Retirada da CCJ

Maranhão retira consulta à CCJ que poderia salvar Eduardo Cunha da cassação

Na semana passada, o Conselho de Ética aprovou parecer pela cassação do parlamentar e a palavra final sobre cassar o peemedebista cabe ao plenário da Casa

O presidente em exercício Waldir Maranhão determinou a retirada da tramitação da consulta feita à Comissão de Constituição e Justiça sobre o rito a ser seguido nos casos de processo de quebra de decoro parlamentar (Consulta 17/16). Esta consulta poderia livrar o presidente afastado da Casa, Eduardo Cunha (PMDB-RJ), da cassação.  Na semana passada, o Conselho de Ética aprovou parecer pela cassação do parlamentar e a palavra final sobre cassar o peemedebista cabe ao plenário da Casa.

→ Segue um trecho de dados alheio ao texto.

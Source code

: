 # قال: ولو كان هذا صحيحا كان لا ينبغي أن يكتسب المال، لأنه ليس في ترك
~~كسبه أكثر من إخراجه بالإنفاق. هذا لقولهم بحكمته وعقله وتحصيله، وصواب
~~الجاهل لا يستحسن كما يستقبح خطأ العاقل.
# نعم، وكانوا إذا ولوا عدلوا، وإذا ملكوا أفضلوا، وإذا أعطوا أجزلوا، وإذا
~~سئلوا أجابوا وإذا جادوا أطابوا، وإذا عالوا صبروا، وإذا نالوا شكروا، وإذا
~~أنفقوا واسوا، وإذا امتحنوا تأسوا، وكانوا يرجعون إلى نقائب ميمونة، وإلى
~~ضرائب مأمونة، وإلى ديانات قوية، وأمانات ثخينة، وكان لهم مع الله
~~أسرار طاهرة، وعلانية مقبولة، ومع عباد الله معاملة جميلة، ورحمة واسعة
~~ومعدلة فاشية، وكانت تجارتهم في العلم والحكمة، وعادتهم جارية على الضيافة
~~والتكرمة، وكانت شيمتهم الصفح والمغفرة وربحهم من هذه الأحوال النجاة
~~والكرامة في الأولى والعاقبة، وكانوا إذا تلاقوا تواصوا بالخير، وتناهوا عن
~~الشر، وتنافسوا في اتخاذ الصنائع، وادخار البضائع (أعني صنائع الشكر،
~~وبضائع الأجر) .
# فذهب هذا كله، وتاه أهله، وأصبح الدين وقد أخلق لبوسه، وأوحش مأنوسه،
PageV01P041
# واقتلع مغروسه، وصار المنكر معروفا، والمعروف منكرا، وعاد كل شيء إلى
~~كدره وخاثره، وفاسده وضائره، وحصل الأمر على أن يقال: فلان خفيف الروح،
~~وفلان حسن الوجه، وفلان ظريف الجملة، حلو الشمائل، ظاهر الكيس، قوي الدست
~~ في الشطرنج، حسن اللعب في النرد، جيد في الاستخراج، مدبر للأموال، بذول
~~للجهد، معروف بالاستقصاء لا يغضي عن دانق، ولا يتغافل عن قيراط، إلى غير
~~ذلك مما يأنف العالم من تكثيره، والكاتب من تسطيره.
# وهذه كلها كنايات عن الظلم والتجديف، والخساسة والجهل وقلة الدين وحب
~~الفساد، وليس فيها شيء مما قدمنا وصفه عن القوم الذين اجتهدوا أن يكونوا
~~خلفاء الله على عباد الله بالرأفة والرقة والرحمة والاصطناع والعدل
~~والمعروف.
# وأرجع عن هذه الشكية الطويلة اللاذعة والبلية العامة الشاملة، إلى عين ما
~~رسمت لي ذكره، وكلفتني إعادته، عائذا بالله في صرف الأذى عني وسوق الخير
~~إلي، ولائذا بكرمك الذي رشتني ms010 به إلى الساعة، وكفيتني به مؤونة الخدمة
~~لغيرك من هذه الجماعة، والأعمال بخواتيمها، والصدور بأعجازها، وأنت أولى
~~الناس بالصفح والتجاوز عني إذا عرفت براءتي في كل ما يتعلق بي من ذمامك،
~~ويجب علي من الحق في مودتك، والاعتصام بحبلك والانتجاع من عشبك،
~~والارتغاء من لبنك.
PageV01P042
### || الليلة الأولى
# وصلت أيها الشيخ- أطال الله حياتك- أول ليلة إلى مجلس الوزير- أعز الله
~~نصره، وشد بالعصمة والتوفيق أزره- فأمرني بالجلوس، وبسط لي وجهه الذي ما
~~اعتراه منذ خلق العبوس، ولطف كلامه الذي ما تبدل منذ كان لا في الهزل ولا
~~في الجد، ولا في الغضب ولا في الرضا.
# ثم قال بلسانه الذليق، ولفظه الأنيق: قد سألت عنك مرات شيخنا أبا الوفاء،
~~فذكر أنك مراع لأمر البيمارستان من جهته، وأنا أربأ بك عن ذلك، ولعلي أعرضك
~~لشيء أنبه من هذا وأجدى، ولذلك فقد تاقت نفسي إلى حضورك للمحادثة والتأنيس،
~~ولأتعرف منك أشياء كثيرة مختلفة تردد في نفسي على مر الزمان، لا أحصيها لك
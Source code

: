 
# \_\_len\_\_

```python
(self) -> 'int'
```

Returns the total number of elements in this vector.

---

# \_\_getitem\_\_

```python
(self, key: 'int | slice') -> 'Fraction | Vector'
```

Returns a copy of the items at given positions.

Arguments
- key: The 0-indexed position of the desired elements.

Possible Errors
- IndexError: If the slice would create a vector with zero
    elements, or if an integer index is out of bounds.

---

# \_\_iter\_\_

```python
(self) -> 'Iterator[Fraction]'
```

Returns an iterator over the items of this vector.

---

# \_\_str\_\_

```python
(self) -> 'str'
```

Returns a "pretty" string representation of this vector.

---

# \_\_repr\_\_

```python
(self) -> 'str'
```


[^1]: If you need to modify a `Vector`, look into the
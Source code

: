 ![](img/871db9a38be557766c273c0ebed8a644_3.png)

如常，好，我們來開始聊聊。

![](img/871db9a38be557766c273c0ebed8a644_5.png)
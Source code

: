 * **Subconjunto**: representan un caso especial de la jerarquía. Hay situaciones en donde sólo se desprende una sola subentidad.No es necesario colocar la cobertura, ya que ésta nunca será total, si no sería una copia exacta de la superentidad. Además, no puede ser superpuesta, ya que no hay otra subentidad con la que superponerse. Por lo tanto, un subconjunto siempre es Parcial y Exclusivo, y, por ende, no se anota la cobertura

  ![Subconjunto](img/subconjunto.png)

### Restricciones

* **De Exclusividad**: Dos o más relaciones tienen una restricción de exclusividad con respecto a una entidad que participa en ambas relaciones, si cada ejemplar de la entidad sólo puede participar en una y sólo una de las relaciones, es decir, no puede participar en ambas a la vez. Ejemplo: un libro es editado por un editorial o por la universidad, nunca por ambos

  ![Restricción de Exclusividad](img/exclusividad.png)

O texto questionava se deveria ser votado em Plenário um projeto de resolução ou o parecer do relator; se seria possível fazer emendas em plenário; se essas emendas poderiam prejudicar o representado; e, se no caso de rejeição pelo plenário do projeto de resolução, seria preciso deliberar sobre a proposta original da representação ou se ela seria considerada prejudicada. Com a retirada da consulta, o documento foi encaminhado ao arquivo. 

O texto já tinha parecer elaborado pelo relator deputado Arthur Lira (PP-AL) e estava pronto para ser votado no colegiado. Pelo relatório de Lira, caberia ao Plenário votar projeto de resolução elaborado pelo Conselho de Ética, em vez de um parecer, caso o colegiado decida sobre a cassação de mandato de parlamentar. A resolução poderia sugerir a suspensão por, no máximo, 6 meses ou a perda do mandato parlamentar, abrindo assim uma brecha para abrandar a pena de Cunha.

“Se tem uma coisa que é ponto pacífico pra mim é que depois da votação do parecer do relator no Conselho de Ética [referente à cassação de parlamentar] é projeto de resolução que deve ser encaminhado ao Plenário. O resto cabe discussão: se cabe emenda, que agrave, que atenue. Agora, dentro do âmbito da CCJ, há quem defenda que deve ser parecer [que segue para o Plenário]; é um grupo minoritário”, afirmou Lira.

O deputado do PP afirmou, ainda, que pretende questionar a decisão do presidente em exercício da Câmara no colegiado e no Plenário da Casa. Com a decisão de Maranhão, a CCJ retirou a consulta da pauta de votações de hoje.